L’idea alla base del libro del critico musicale Stefano Mannucci è tracciare il profilo di alcuni periodi della popular music del Novecento concentrando l’attenzione su determinati artisti che sono riusciti a lasciare un segno nella storia e nell’immaginario comune, o che hanno tentato di introdurre cambiamenti nella società.
L’impressione iniziale suscitata dalla lettura di “Batti il tempo” è che l’autore abbia voluto creare in maniera artefatta una fitta rete di rimandi con cui costruire una narrazione riguardante per lo più l’America degli anni Sessanta e Settanta.

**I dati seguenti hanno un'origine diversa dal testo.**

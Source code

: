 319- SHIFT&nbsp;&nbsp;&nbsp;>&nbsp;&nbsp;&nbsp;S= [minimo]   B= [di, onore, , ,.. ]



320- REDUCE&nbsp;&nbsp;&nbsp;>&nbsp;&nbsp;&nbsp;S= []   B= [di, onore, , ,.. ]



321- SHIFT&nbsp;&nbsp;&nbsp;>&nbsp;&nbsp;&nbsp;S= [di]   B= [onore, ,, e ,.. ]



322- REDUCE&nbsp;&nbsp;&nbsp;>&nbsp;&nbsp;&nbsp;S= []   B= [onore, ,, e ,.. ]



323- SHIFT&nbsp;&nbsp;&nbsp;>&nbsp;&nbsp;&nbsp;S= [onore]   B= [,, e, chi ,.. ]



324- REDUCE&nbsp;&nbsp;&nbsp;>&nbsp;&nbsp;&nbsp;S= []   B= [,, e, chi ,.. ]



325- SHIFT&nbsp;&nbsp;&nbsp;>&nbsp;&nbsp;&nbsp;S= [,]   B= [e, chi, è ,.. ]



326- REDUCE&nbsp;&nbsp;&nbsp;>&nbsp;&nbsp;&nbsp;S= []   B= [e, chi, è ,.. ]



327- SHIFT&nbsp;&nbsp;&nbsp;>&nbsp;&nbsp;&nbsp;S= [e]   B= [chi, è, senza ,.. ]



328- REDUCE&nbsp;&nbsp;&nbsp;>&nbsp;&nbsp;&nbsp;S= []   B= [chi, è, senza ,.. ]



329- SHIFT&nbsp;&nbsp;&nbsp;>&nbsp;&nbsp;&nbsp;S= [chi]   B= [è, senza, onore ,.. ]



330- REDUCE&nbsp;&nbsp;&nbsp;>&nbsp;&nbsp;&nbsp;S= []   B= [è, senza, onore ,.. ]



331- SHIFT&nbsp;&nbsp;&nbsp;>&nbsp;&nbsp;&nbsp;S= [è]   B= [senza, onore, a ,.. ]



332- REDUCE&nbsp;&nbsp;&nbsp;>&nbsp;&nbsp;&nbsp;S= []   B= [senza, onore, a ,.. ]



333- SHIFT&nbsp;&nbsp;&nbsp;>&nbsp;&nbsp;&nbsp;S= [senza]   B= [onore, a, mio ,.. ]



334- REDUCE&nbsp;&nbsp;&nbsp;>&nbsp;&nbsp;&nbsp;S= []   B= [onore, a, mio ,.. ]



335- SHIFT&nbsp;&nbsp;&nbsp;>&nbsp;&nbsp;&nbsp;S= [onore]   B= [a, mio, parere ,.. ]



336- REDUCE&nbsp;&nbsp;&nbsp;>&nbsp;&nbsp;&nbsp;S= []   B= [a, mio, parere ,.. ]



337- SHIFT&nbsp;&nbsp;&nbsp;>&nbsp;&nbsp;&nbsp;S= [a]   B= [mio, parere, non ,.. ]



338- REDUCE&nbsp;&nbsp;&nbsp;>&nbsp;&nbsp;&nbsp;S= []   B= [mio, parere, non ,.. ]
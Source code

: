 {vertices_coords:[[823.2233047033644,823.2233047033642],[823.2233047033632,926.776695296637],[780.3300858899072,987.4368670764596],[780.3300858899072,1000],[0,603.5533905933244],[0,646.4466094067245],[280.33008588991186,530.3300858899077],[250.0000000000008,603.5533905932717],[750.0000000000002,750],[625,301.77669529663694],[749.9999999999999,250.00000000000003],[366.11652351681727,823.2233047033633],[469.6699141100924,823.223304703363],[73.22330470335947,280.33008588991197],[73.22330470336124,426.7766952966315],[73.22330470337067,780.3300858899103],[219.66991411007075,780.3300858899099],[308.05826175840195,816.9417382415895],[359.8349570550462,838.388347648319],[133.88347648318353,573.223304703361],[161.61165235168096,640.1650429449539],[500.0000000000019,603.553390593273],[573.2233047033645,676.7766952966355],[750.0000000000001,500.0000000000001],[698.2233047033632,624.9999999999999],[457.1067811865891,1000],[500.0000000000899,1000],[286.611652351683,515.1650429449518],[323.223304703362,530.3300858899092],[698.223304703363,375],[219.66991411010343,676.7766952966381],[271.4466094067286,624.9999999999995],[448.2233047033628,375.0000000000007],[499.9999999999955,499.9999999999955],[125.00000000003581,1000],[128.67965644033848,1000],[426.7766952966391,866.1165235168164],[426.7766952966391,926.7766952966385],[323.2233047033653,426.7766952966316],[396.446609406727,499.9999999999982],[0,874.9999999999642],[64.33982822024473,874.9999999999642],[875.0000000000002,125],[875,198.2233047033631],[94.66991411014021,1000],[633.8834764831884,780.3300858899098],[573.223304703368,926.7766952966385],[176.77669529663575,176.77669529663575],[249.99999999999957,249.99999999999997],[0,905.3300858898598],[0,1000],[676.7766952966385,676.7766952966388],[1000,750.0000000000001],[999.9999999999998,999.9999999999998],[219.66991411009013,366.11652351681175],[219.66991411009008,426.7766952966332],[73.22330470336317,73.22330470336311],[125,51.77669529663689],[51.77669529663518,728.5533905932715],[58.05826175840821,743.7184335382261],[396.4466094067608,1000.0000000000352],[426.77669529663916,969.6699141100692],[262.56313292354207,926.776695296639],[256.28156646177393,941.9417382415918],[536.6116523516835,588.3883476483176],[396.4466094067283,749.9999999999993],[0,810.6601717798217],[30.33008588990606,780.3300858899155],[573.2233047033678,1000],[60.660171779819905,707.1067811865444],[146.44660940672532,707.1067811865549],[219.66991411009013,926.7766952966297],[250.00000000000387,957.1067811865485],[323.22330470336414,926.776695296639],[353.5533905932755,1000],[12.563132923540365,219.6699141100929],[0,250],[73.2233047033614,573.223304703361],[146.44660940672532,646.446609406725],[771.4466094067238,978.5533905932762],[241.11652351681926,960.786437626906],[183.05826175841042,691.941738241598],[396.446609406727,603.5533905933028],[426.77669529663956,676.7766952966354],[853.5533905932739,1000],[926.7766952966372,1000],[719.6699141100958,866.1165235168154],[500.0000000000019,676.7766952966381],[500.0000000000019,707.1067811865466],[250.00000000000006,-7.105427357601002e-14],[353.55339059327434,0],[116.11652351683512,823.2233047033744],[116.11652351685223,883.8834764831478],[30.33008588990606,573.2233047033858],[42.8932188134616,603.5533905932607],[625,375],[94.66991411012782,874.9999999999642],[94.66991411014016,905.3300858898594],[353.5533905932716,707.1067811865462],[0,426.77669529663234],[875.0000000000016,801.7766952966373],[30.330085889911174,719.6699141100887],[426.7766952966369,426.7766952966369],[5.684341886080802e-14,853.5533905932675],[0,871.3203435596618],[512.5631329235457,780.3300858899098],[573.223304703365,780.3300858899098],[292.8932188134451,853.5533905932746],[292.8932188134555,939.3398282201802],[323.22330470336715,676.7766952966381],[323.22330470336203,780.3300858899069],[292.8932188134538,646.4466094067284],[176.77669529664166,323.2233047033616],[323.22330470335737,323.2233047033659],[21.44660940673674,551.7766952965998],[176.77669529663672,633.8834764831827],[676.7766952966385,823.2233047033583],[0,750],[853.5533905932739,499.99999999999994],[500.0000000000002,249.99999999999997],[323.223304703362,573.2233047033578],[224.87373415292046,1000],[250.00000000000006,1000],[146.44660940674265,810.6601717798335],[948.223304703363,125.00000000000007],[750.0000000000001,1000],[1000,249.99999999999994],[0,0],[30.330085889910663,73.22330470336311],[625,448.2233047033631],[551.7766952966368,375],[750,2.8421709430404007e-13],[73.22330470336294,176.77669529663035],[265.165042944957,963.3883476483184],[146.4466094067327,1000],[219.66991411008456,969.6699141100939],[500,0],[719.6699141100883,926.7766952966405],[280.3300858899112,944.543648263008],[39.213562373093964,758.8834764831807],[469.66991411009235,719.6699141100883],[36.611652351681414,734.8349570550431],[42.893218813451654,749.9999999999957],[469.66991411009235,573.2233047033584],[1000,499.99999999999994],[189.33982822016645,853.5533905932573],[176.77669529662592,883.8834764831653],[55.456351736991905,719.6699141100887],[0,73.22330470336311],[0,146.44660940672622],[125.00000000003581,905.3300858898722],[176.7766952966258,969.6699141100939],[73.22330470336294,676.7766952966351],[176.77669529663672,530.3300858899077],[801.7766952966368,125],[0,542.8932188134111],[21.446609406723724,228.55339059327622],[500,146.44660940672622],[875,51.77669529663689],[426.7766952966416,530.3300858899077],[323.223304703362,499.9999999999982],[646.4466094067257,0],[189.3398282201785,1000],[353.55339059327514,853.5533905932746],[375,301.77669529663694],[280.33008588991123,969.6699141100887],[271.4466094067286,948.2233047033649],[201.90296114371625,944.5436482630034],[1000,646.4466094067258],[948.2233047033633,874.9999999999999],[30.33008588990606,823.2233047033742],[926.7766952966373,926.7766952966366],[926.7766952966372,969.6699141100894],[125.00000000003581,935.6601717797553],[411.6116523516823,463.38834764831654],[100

I capitoli si occupano di mostri sacri, e temi e iniziative importanti: Miles Davis; Beatles e Bob Dylan; Johnny Cash; le lotte contro il razzismo e per i diritti civili, Martin Luther King, il blues, il gospel, Aretha Franklin; il TAMI Show del 1964, e i Rolling Stones all’Ed Sullivan show; Charles Manson, Beach Boys e Fugs; Rory Gallagher; Joni Mitchell, Charles Mingus e Jackson Browne; i disordini sanguinosi alla Kent State University; Malcolm X, Black Power, Last Poets e Gil Scott-Heron; Frank Zappa e il controverso PMRC (Parents Music Resource Center) di metà anni Ottanta; e, tra gli altri, Robert Wyatt, Genesis, Tim e Jeff Buckley; Laura Nyro, Sandy Denny, Nick Drake.
Un potenziale guazzabuglio, che, invece, superata la sensazione di trovarsi di fronte a nessi e rimandi pretestuosi, stimola l’interesse di chi legge proprio per la singolare capacità manifestata da Mannucci di intrecciare storie e vicende, e di suggerire collegamenti, senza perdere di vista il filo conduttore del discorso.
“Batti il tempo” tratta, insomma, argomenti già ampiamente presi in esame in numerosi saggi, ma con un taglio decisamente originale.
Gli appassionati della musica e dei movimenti culturali prodotti e sorti negli Stati Uniti e nell’Inghilterra dei decenni sopracitati non potranno non apprezzare la ricerca compiuta dall’autore, e la maniera personale con cui è stata sviluppata.